Ultra Deep (Super)SAGE
454-sequencing allows for high throughput analysis of hundred-thousands of ditags from “Serial Analysis of Gene-Expression” (SAGE, or the most recent SuperSAGE), circumventing the laborious concatemerisation of the ditags required for Sanger-Sequencing and permits quantification of even rarely expressed genes at low costs.
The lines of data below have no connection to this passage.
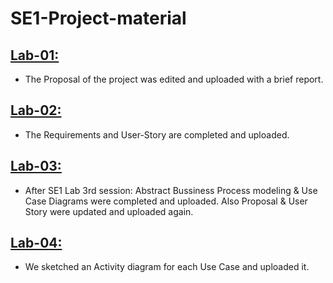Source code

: # SE1-Project-material
## [Lab-01:](https://github.com/travel-insurance-worker/SE1-Project-material/blob/master/proposal_Report.pdf)
* The Proposal of the project was edited and uploaded with a brief report.  
## [Lab-02:]()
* The Requirements and User-Story are completed and uploaded.
## [Lab-03:]()
* After SE1 Lab 3rd session: Abstract Bussiness Process modeling & Use Case Diagrams were completed and uploaded. Also Proposal & User Story were updated and uploaded again.
## [Lab-04:]()
* We sketched an Activity diagram for each Use Case and uploaded it.
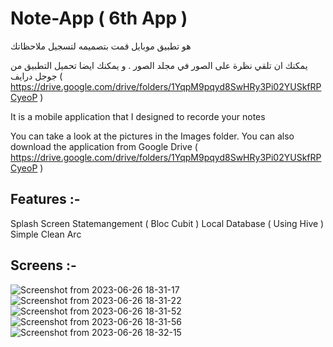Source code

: # Note-App ( 6th App  )

هو تطبيق موبايل قمت بتصميمه لتسجيل ملاحظاتك

يمكنك ان تلقي نظرة على الصور في مجلد الصور .
و يمكنك ايضا تحميل التطبيق من جوجل درايف ( https://drive.google.com/drive/folders/1YqpM9pqyd8SwHRy3Pi02YUSkfRPCyeoP )

It is a mobile application that I designed to recorde your notes

You can take a look at the pictures in the Images folder.
You can also download the application from Google Drive ( https://drive.google.com/drive/folders/1YqpM9pqyd8SwHRy3Pi02YUSkfRPCyeoP )

## Features :-

Splash Screen
Statemangement ( Bloc Cubit )
Local Database ( Using Hive )
Simple Clean Arc


## Screens :-

![Screenshot from 2023-06-26 18-31-17](https://github.com/P-A-NN-D-A/Note-App/assets/107498555/8f3cd61a-34b5-466f-8e9b-a679768b9375)
![Screenshot from 2023-06-26 18-31-22](https://github.com/P-A-NN-D-A/Note-App/assets/107498555/8f60ce5e-5b48-43e8-8840-9db5d9fb552e)
![Screenshot from 2023-06-26 18-31-52](https://github.com/P-A-NN-D-A/Note-App/assets/107498555/462db6f4-d74f-4fa9-841d-0c11e9b7ae0f)
![Screenshot from 2023-06-26 18-31-56](https://github.com/P-A-NN-D-A/Note-App/assets/107498555/a76d74bd-1c71-46f7-9d1a-24557aeb4b3e)
![Screenshot from 2023-06-26 18-32-15](https://github.com/P-A-NN-D-A/Note-App/assets/107498555/4acf2118-a9da-446d-a8f9-d4b11e8813ea)
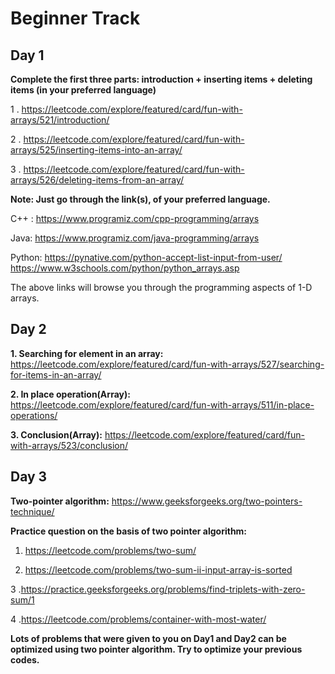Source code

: # Beginner Track

## Day 1

**Complete the first three parts: introduction + inserting items + deleting items (in your preferred language)**

1 . https://leetcode.com/explore/featured/card/fun-with-arrays/521/introduction/

2 . https://leetcode.com/explore/featured/card/fun-with-arrays/525/inserting-items-into-an-array/

3 . https://leetcode.com/explore/featured/card/fun-with-arrays/526/deleting-items-from-an-array/ 

**Note: Just go through the link(s), of your preferred language.**

C++ : https://www.programiz.com/cpp-programming/arrays 

Java: https://www.programiz.com/java-programming/arrays  

Python: https://pynative.com/python-accept-list-input-from-user/ 
        https://www.w3schools.com/python/python_arrays.asp 

The above links will browse you through the programming aspects of 1-D arrays.

## Day 2

**1. Searching for element in an array:**
https://leetcode.com/explore/featured/card/fun-with-arrays/527/searching-for-items-in-an-array/

**2. In place operation(Array):**
https://leetcode.com/explore/featured/card/fun-with-arrays/511/in-place-operations/

**3. Conclusion(Array):** 
https://leetcode.com/explore/featured/card/fun-with-arrays/523/conclusion/

## Day 3

**Two-pointer algorithm:**
https://www.geeksforgeeks.org/two-pointers-technique/

**Practice question on the basis of two pointer algorithm:**
1. https://leetcode.com/problems/two-sum/

2. https://leetcode.com/problems/two-sum-ii-input-array-is-sorted

 3 .https://practice.geeksforgeeks.org/problems/find-triplets-with-zero-sum/1

 4 .https://leetcode.com/problems/container-with-most-water/


**Lots of problems that were given to you on Day1 and Day2 can be optimized using two pointer algorithm. Try to optimize your previous codes.**






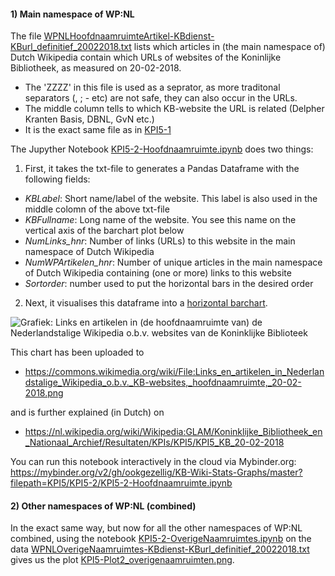 #### 1) Main namespace of WP:NL

The file [WPNLHoofdnaamruimteArtikel-KBdienst-KBurl_definitief_20022018.txt](WPNLHoofdnaamruimteArtikel-KBdienst-KBurl_definitief_20022018.txt) lists which articles in (the main namespace of) Dutch Wikipedia contain which URLs of websites of the Koninlijke Bibliotheek, as measured on 20-02-2018. 
* The 'ZZZZ' in this file is used as a seprator, as more traditonal separators (, ; - etc) are not safe, they can also occur in the URLs. 
* The middle column tells to which KB-website the URL is related (Delpher Kranten Basis, DBNL, GvN etc.)
* It is the exact same file as in [KPI5-1](../KPI5-1)

The Jupyther Notebook [KPI5-2-Hoofdnaamruimte.ipynb](KPI5-2-Hoofdnaamruimte.ipynb) does two things:  

1) First, it takes the txt-file to generates a Pandas Dataframe with the following fields: 

* _KBLabel_: Short name/label of the website. This label is also used in the middle colomn of the above txt-file  
* _KBFullname_: Long name of the website. You see this name on the vertical axis of the barchart plot below
* _NumLinks_hnr_: Number of links (URLs) to this website in the main namespace of Dutch Wikipedia
* _NumWPArtikelen_hnr_: Number of unique articles in the main namespace of Dutch Wikipedia containing (one or more) links to this website 
* _Sortorder_: number used to put the horizontal bars in the desired order

2) Next, it visualises this dataframe into a [horizontal barchart](KPI5-Plot2_hoofdnaamruimte.png). 

![Grafiek: Links en artikelen in (de hoofdnaamruimte van) de Nederlandstalige Wikipedia o.b.v. websites van de Koninklijke Biblioteek](https://raw.githubusercontent.com/ookgezellig/KB-Wiki-Stats-Graphs/master/KPI5/KPI5-2/KPI5-Plot2_hoofdnaamruimte.png)

This chart has been uploaded to
* https://commons.wikimedia.org/wiki/File:Links_en_artikelen_in_Nederlandstalige_Wikipedia_o.b.v._KB-websites,_hoofdnaamruimte,_20-02-2018.png

and is further explained (in Dutch) on

* https://nl.wikipedia.org/wiki/Wikipedia:GLAM/Koninklijke_Bibliotheek_en_Nationaal_Archief/Resultaten/KPIs/KPI5/KPI5_KB_20-02-2018

You can run this notebook interactively in the cloud via Mybinder.org: https://mybinder.org/v2/gh/ookgezellig/KB-Wiki-Stats-Graphs/master?filepath=KPI5/KPI5-2/KPI5-2-Hoofdnaamruimte.ipynb

#### 2) Other namespaces of WP:NL (combined)
In the exact same way, but now for all the other namespaces of WP:NL combined, using the notebook [KPI5-2-OverigeNaamruimtes.ipynb](KPI5-2-OverigeNaamruimtes.ipynb) on the data [WPNLOverigeNaamruimtes-KBdienst-KBurl_definitief_20022018.txt](WPNLOverigeNaamruimtes-KBdienst-KBurl_definitief_20022018.txt) gives us the plot [KPI5-Plot2_overigenaamruimten.png](KPI5-Plot2_overigenaamruimten.png).
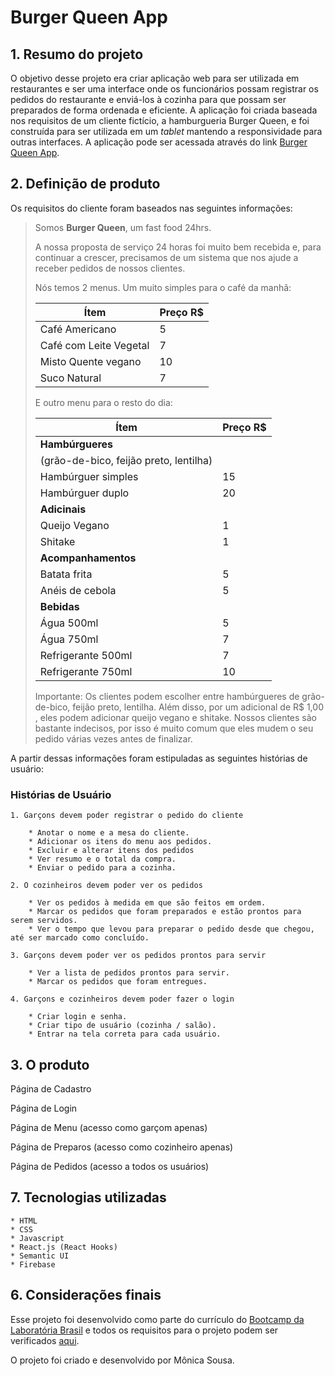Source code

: # Burger Queen App



## 1. Resumo do projeto

O objetivo desse projeto era criar aplicação web para ser utilizada em restaurantes e ser uma interface onde os funcionários possam registrar os pedidos do restaurante e enviá-los à cozinha para que possam ser preparados de forma ordenada e eficiente. A aplicação foi criada baseada nos requisitos de um cliente fictício, a hamburgueria Burger Queen, e foi construída para ser utilizada em um _tablet_ mantendo a responsividade para outras
interfaces. A aplicação pode ser acessada através do link [Burger Queen App](https://burger-queen-1253c.firebaseapp.com).

## 2. Definição de produto

Os requisitos do cliente foram baseados nas seguintes informações:

> Somos **Burger Queen**, um fast food 24hrs.
>
>A nossa proposta de serviço 24 horas foi muito bem recebida e, para continuar a
>crescer, precisamos de um sistema que nos ajude a receber pedidos de nossos
>clientes.
>
>Nós temos 2 menus. Um muito simples para o café da manhã:
>
>| Ítem                      |Preço R$|
>|---------------------------|------|
>| Café Americano            |    5 |
>| Café com Leite Vegetal    |    7 |
>| Misto Quente vegano       |   10 |
>| Suco Natural              |    7 |
>
>E outro menu para o resto do dia:
>
>| Ítem                      |Preço R$|
>|---------------------------|------|
>|**Hambúrgueres**           |      |
>|(grão-de-bico, feijão preto, lentilha)|
>|Hambúrguer simples         |    15|
>|Hambúrguer duplo           |    20|
>|**Adicinais**              |      |
>|Queijo Vegano              |     1|
>|Shitake                    |     1|
>|**Acompanhamentos**        |      |
>|Batata frita               |     5|
>|Anéis de cebola            |     5|
>|**Bebidas**                |      |
>|Água 500ml                 |     5|
>|Água 750ml                 |     7|
>|Refrigerante 500ml         |     7|
>|Refrigerante 750ml         |    10|
>
>Importante: Os clientes podem escolher entre hambúrgueres de grão-de-bico, feijão preto, lentilha. 
>Além disso, por um adicional de R$ 1,00 , eles podem adicionar queijo vegano e shitake.
>Nossos clientes são bastante indecisos, por isso é muito comum que eles mudem o
>seu pedido várias vezes antes de finalizar.

A partir dessas informações foram estipuladas as seguintes histórias de usuário:

### Histórias de Usuário

    1. Garçons devem poder registrar o pedido do cliente

        * Anotar o nome e a mesa do cliente.
        * Adicionar os itens do menu aos pedidos.
        * Excluir e alterar itens dos pedidos
        * Ver resumo e o total da compra.
        * Enviar o pedido para a cozinha.

    2. O cozinheiros devem poder ver os pedidos

        * Ver os pedidos à medida em que são feitos em ordem.
        * Marcar os pedidos que foram preparados e estão prontos para serem servidos.
        * Ver o tempo que levou para preparar o pedido desde que chegou, até ser marcado como concluído.

    3. Garçons devem poder ver os pedidos prontos para servir

        * Ver a lista de pedidos prontos para servir.
        * Marcar os pedidos que foram entregues.

    4. Garçons e cozinheiros devem poder fazer o login

        * Criar login e senha.
        * Criar tipo de usuário (cozinha / salão).
        * Entrar na tela correta para cada usuário.

## 3. O produto

Página de Cadastro

Página de Login

Página de Menu (acesso como garçom apenas)

Página de Preparos (acesso como cozinheiro apenas)

Página de Pedidos (acesso a todos os usuários)


## 7. Tecnologias utilizadas

    * HTML
    * CSS
    * Javascript 
    * React.js (React Hooks)
    * Semantic UI
    * Firebase

## 6. Considerações finais

Esse projeto foi desenvolvido como parte do currículo do [Bootcamp da Laboratória Brasil](https://www.laboratoria.la/br) e todos os requisitos para o projeto podem ser verificados [aqui](https://github.com/Laboratoria/SAP003-burger-queen).

O projeto foi criado e desenvolvido por Mônica Sousa.



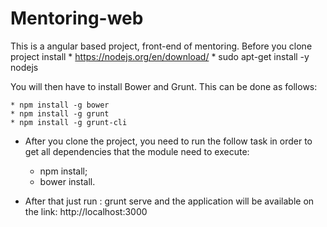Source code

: # Mentoring-web
This is a angular based project, front-end of mentoring.
 Before you clone project install
 	* https://nodejs.org/en/download/
	* sudo apt-get install -y nodejs

You will then have to install Bower and Grunt. This can be done as follows:

	* npm install -g bower
	* npm install -g grunt
	* npm install -g grunt-cli	

 - After you clone the project, you need to run the follow task in order to get all dependencies that the module need to execute:
   * npm install;
   * bower install.

 - After that just run : grunt serve and the application will be available on the link: http://localhost:3000
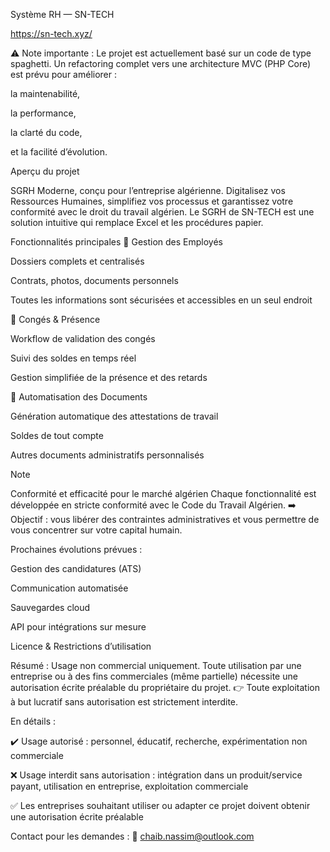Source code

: Système RH — SN-TECH

https://sn-tech.xyz/



⚠️ Note importante :
Le projet est actuellement basé sur un code de type spaghetti.
Un refactoring complet vers une architecture MVC (PHP Core) est prévu pour améliorer :

la maintenabilité,

la performance,

la clarté du code,

et la facilité d’évolution.

Aperçu du projet

SGRH Moderne, conçu pour l’entreprise algérienne.
Digitalisez vos Ressources Humaines, simplifiez vos processus et garantissez votre conformité avec le droit du travail algérien.
Le SGRH de SN-TECH est une solution intuitive qui remplace Excel et les procédures papier.

Fonctionnalités principales
👥 Gestion des Employés

Dossiers complets et centralisés

Contrats, photos, documents personnels

Toutes les informations sont sécurisées et accessibles en un seul endroit

📅 Congés & Présence

Workflow de validation des congés

Suivi des soldes en temps réel

Gestion simplifiée de la présence et des retards

📄 Automatisation des Documents

Génération automatique des attestations de travail

Soldes de tout compte

Autres documents administratifs personnalisés

Note

Conformité et efficacité pour le marché algérien
Chaque fonctionnalité est développée en stricte conformité avec le Code du Travail Algérien.
➡️ Objectif : vous libérer des contraintes administratives et vous permettre de vous concentrer sur votre capital humain.

Prochaines évolutions prévues :

Gestion des candidatures (ATS)

Communication automatisée

Sauvegardes cloud

API pour intégrations sur mesure

Licence & Restrictions d’utilisation

Résumé :
Usage non commercial uniquement. Toute utilisation par une entreprise ou à des fins commerciales (même partielle) nécessite une autorisation écrite préalable du propriétaire du projet.
👉 Toute exploitation à but lucratif sans autorisation est strictement interdite.

En détails :

✔️ Usage autorisé : personnel, éducatif, recherche, expérimentation non commerciale

❌ Usage interdit sans autorisation : intégration dans un produit/service payant, utilisation en entreprise, exploitation commerciale

✅ Les entreprises souhaitant utiliser ou adapter ce projet doivent obtenir une autorisation écrite préalable

Contact pour les demandes :
📧 chaib.nassim@outlook.com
Advantages and Disadvantages
454 Sequencing runs at 20 megabases per 4.5-hour run, allowing large amounts of DNA to be sequenced at low cost compared to Sanger chain-termination methods; G-C rich content is not as much of a problem, and the lack of reliance on cloning means that unclonable segments are not skipped. Also, it is capable of detecting mutations in an amplicon pool at a low sensitivity level, which may have implications in clinical research, especially cancer and HIV.[6][7]
However, each read of the GS20 is only 100 base pairs long at this time, resulting in some problems when dealing with highly repetitive genomes, as repetitive regions of over 100 base pairs cannot be "bridged" and thus must be left as separate contigs. Also, the nature of the technology lends itself to problems with long homopolymer runs.
The new FLX system does 200-300 base pairs and 454 has said they expect 500 in '08.